*What is needed*
Gather all lines with "href" from the records.

[Dataset entries]
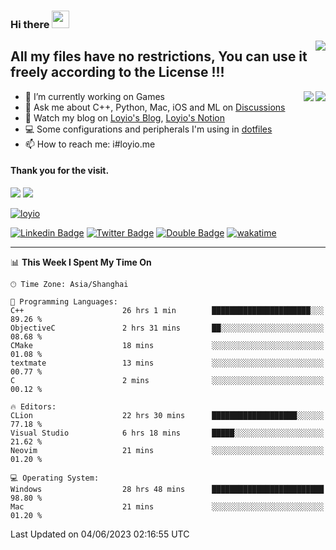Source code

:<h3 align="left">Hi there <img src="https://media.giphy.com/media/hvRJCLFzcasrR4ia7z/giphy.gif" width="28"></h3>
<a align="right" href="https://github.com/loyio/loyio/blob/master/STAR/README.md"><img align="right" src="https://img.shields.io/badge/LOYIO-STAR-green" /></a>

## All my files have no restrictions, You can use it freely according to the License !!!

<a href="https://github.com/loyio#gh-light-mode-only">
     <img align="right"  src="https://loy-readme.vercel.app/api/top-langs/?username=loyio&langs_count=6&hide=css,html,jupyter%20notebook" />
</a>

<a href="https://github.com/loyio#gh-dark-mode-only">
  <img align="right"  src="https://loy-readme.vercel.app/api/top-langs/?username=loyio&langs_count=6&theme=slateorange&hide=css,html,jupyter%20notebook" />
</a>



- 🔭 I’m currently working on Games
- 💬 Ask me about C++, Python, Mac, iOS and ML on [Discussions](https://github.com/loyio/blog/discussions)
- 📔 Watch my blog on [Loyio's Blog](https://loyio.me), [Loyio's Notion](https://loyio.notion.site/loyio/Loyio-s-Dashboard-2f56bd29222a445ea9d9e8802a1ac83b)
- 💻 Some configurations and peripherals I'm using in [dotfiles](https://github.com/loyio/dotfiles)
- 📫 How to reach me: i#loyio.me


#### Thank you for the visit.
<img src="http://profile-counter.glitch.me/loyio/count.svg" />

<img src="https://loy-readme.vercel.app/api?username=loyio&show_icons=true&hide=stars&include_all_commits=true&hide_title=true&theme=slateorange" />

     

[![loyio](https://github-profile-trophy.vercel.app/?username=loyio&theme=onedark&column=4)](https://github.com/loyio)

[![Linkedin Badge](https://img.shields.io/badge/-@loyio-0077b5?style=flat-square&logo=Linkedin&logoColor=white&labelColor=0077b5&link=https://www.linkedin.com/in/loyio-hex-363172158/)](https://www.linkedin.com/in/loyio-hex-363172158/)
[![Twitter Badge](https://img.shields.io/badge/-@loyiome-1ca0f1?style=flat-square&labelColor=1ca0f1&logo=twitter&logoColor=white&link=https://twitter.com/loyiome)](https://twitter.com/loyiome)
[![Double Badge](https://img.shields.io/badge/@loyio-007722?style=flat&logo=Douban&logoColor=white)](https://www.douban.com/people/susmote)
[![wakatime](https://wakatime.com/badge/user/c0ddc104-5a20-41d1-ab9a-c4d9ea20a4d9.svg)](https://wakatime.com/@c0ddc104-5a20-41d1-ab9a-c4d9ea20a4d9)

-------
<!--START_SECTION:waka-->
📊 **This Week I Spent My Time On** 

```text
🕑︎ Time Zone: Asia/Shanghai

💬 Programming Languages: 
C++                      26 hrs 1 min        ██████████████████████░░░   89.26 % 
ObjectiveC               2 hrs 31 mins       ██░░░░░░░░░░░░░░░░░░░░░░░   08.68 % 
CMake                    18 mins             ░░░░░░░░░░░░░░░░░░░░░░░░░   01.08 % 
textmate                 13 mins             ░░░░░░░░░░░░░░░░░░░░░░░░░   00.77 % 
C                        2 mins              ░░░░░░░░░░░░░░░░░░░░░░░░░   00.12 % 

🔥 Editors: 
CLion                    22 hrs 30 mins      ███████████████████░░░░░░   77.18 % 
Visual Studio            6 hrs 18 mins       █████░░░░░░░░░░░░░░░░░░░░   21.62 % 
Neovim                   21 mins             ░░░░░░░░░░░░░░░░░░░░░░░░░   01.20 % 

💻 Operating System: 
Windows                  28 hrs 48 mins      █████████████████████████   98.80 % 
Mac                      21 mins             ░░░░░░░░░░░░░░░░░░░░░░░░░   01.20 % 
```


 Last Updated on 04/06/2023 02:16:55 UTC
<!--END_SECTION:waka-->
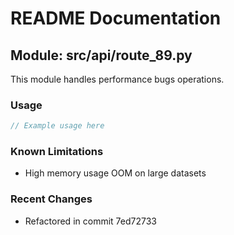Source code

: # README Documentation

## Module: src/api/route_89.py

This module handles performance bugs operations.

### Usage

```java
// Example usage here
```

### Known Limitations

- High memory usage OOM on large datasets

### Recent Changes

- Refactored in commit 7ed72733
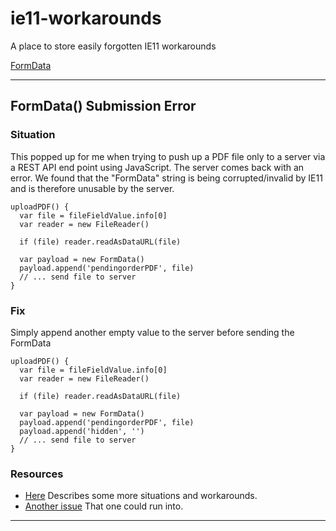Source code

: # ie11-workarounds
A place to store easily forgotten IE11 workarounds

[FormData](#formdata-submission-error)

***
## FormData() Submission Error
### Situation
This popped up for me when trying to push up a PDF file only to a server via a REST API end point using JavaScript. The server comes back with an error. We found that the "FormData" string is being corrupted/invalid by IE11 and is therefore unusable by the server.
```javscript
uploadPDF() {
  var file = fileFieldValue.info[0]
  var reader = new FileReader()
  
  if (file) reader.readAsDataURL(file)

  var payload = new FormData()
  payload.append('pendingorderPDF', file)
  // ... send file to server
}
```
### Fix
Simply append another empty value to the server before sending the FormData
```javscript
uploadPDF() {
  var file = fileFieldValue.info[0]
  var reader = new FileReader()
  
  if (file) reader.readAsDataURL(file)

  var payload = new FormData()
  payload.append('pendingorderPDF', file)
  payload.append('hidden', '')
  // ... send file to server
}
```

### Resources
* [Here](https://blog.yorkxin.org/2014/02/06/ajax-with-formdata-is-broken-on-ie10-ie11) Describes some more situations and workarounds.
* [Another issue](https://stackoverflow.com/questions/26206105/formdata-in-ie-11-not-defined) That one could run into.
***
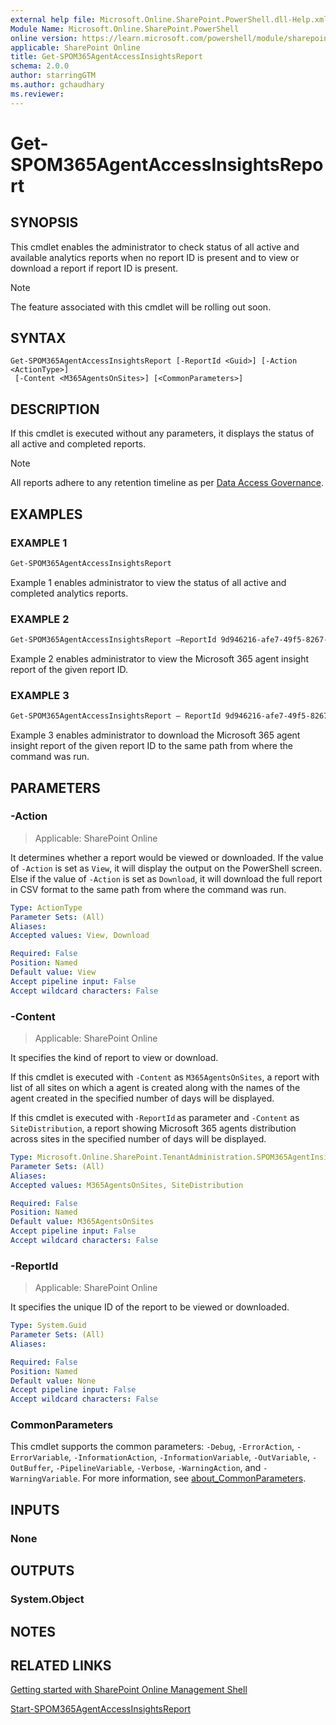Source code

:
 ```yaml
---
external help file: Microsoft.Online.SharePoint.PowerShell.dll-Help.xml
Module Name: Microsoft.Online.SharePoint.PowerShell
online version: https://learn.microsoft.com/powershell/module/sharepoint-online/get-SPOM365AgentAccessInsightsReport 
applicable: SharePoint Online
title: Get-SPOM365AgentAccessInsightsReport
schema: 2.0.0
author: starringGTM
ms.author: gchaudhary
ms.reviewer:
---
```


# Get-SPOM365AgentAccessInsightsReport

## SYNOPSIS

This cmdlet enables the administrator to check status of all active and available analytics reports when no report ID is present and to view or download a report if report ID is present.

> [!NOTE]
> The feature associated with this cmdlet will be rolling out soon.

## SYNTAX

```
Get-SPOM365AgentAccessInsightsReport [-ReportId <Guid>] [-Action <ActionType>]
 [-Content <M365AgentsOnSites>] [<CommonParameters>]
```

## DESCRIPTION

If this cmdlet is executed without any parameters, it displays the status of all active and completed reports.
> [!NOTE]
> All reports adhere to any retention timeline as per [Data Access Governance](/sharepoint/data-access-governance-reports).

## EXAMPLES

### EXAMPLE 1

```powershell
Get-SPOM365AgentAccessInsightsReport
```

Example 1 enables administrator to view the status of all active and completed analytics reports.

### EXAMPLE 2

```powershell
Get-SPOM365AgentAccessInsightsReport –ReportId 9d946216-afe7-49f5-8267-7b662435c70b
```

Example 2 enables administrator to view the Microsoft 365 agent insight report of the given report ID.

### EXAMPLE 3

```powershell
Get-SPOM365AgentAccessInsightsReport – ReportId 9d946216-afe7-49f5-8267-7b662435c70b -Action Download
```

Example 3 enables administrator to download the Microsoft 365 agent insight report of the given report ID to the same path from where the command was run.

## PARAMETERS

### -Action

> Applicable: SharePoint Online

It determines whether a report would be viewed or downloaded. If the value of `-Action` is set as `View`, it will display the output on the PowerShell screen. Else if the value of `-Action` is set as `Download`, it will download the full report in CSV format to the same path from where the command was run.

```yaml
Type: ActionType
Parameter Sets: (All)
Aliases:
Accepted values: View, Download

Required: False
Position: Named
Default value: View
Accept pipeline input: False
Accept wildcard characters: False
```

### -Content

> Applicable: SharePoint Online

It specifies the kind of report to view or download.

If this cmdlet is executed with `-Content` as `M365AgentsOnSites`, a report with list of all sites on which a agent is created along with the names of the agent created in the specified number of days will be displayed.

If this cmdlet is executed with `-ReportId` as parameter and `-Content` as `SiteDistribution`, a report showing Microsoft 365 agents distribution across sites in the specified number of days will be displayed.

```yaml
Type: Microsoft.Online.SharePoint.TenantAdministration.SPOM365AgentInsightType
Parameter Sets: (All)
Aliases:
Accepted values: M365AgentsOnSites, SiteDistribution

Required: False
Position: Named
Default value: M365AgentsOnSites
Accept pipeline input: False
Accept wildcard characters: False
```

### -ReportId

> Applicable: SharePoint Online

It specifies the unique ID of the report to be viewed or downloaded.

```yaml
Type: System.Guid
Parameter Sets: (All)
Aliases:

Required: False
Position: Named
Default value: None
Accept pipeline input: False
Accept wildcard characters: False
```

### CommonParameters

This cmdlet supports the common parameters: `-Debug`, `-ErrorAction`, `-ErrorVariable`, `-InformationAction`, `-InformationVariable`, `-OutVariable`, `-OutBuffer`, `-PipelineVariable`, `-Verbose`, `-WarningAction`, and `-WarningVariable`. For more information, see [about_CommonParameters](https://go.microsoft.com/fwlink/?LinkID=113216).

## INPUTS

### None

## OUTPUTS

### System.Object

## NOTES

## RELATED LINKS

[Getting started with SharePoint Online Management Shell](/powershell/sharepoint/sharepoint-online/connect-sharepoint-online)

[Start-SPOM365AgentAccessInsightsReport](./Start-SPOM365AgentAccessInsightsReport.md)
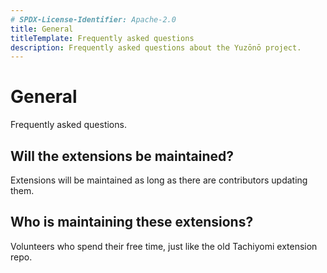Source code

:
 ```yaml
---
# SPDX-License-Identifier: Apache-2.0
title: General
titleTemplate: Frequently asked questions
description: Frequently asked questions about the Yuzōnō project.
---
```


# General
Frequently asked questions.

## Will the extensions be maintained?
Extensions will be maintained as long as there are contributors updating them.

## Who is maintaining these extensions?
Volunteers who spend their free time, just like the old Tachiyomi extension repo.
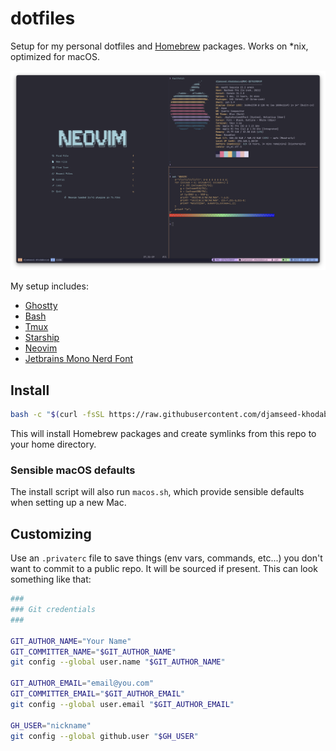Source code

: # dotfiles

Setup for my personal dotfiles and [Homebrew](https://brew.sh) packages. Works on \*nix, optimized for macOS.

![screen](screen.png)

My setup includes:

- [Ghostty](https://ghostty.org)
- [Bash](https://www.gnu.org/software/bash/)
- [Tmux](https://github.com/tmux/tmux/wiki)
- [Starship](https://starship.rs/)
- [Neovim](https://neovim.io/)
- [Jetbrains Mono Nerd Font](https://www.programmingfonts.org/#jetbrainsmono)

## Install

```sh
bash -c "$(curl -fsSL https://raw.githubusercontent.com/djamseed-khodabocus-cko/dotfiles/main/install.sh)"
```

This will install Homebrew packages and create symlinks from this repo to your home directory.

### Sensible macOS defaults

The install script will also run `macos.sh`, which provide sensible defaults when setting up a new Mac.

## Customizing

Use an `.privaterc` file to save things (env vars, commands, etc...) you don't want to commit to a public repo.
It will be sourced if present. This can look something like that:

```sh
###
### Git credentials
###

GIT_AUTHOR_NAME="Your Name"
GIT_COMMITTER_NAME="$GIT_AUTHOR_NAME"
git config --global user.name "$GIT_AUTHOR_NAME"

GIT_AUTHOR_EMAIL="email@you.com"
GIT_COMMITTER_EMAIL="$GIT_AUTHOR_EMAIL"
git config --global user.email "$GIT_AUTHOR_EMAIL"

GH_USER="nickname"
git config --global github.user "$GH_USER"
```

*Problem solution*
<a align="right" href="https://github.com/loyio/loyio/blob/master/STAR/README.md"><img align="right" src="https://img.shields.io/badge/LOYIO-STAR-green" /></a>
<a href="https://github.com/loyio#gh-light-mode-only">
<a href="https://github.com/loyio#gh-dark-mode-only">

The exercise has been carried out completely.